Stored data
- - - - -
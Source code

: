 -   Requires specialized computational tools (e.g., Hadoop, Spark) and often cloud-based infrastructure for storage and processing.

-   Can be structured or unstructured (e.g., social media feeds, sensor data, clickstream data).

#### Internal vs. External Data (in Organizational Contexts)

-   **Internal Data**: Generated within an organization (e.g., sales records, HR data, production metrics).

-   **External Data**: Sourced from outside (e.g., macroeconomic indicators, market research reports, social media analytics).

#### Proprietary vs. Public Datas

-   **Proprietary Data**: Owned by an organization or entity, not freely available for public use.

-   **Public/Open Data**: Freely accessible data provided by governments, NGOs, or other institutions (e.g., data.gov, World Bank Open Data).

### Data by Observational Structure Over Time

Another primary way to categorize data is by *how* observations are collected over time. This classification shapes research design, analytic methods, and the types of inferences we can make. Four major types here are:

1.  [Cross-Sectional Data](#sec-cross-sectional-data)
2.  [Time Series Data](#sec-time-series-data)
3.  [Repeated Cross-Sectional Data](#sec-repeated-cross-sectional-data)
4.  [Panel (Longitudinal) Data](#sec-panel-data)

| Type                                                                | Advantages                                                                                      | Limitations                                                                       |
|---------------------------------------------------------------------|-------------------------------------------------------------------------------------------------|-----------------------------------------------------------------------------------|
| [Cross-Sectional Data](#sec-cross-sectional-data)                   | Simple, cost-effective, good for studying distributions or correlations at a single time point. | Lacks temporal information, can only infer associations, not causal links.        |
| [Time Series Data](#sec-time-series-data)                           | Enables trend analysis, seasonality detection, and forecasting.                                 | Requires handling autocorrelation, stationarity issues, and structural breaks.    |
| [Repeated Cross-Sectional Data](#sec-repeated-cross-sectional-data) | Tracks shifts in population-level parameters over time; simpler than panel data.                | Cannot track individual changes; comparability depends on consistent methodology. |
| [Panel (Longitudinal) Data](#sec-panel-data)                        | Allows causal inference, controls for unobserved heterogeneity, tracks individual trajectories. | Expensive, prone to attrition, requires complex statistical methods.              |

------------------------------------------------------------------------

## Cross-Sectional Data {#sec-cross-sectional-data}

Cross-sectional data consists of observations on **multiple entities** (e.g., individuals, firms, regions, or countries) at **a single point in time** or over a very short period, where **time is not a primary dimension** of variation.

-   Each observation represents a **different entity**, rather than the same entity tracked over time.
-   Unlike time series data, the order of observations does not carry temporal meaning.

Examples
- - - - -
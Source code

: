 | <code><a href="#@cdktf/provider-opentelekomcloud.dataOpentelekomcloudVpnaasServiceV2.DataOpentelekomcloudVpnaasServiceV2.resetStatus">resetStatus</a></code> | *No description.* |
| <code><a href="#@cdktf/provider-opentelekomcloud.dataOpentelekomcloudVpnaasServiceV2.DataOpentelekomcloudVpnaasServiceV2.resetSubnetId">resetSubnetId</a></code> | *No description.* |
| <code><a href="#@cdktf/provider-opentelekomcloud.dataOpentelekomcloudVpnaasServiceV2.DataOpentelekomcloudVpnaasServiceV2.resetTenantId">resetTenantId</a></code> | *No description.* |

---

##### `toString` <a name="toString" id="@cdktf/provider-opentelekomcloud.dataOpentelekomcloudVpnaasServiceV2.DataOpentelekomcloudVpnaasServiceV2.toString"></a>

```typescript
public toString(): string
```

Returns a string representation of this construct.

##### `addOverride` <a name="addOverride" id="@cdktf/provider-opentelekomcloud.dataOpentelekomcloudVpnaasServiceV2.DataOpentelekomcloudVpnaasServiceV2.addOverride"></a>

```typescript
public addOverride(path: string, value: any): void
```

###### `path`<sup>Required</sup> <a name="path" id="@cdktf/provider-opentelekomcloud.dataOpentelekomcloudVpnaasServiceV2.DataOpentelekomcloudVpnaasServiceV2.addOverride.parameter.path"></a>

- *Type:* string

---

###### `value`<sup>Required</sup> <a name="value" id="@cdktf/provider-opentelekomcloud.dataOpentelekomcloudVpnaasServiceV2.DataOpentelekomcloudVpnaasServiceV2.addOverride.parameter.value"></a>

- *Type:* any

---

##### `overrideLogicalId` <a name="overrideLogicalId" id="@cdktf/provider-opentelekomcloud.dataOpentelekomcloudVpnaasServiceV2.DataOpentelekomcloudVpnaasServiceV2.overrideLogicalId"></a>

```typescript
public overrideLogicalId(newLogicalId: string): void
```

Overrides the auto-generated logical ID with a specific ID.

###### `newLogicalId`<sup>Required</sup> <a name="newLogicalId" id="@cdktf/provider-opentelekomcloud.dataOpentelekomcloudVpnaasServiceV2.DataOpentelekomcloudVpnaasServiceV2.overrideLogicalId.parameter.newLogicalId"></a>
- - - - -
Wherever the word "media" appears in the entries above, copy that line.

◆ **Solution below**
-   Can be structured or unstructured (e.g., social media feeds, sensor data, clickstream data).
-   **External Data**: Sourced from outside (e.g., macroeconomic indicators, market research reports, social media analytics).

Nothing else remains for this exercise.